- What is being asked -
Start at the top line and retype the data exactly through to the end.

··· The input ···

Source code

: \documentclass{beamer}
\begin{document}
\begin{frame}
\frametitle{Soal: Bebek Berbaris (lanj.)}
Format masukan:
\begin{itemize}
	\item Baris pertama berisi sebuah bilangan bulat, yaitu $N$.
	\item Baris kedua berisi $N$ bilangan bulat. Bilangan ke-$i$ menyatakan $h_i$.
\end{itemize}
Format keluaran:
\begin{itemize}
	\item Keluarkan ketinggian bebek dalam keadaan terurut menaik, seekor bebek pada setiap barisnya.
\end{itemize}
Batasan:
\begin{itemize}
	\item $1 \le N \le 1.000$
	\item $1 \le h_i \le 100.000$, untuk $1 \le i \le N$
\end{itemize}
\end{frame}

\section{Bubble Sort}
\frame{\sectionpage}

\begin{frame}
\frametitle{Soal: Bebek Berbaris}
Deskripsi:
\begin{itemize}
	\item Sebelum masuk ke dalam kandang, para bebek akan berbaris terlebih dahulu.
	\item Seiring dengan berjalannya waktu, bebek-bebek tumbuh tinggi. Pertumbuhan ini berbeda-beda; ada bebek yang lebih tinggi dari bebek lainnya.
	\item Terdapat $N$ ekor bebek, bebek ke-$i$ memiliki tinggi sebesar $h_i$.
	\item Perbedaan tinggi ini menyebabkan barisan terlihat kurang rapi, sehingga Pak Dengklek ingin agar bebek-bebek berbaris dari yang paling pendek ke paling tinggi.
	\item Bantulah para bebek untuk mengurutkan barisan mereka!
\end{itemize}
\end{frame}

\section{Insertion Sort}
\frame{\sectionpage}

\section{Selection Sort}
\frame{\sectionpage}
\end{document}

···

- Task answer -
Source code

: \documentclass{beamer}
\begin{document}
\begin{frame}
\frametitle{Soal: Bebek Berbaris (lanj.)}
Format masukan:
\begin{itemize}
	\item Baris pertama berisi sebuah bilangan bulat, yaitu $N$.
	\item Baris kedua berisi $N$ bilangan bulat. Bilangan ke-$i$ menyatakan $h_i$.
\end{itemize}
Format keluaran:
\begin{itemize}
	\item Keluarkan ketinggian bebek dalam keadaan terurut menaik, seekor bebek pada setiap barisnya.
\end{itemize}
Batasan:
\begin{itemize}
	\item $1 \le N \le 1.000$
	\item $1 \le h_i \le 100.000$, untuk $1 \le i \le N$
\end{itemize}
\end{frame}

\section{Bubble Sort}
\frame{\sectionpage}

\begin{frame}
\frametitle{Soal: Bebek Berbaris}
Deskripsi:
\begin{itemize}
	\item Sebelum masuk ke dalam kandang, para bebek akan berbaris terlebih dahulu.
	\item Seiring dengan berjalannya waktu, bebek-bebek tumbuh tinggi. Pertumbuhan ini berbeda-beda; ada bebek yang lebih tinggi dari bebek lainnya.
	\item Terdapat $N$ ekor bebek, bebek ke-$i$ memiliki tinggi sebesar $h_i$.
	\item Perbedaan tinggi ini menyebabkan barisan terlihat kurang rapi, sehingga Pak Dengklek ingin agar bebek-bebek berbaris dari yang paling pendek ke paling tinggi.
	\item Bantulah para bebek untuk mengurutkan barisan mereka!
\end{itemize}
\end{frame}

\section{Insertion Sort}
\frame{\sectionpage}

\section{Selection Sort}
\frame{\sectionpage}
\end{document}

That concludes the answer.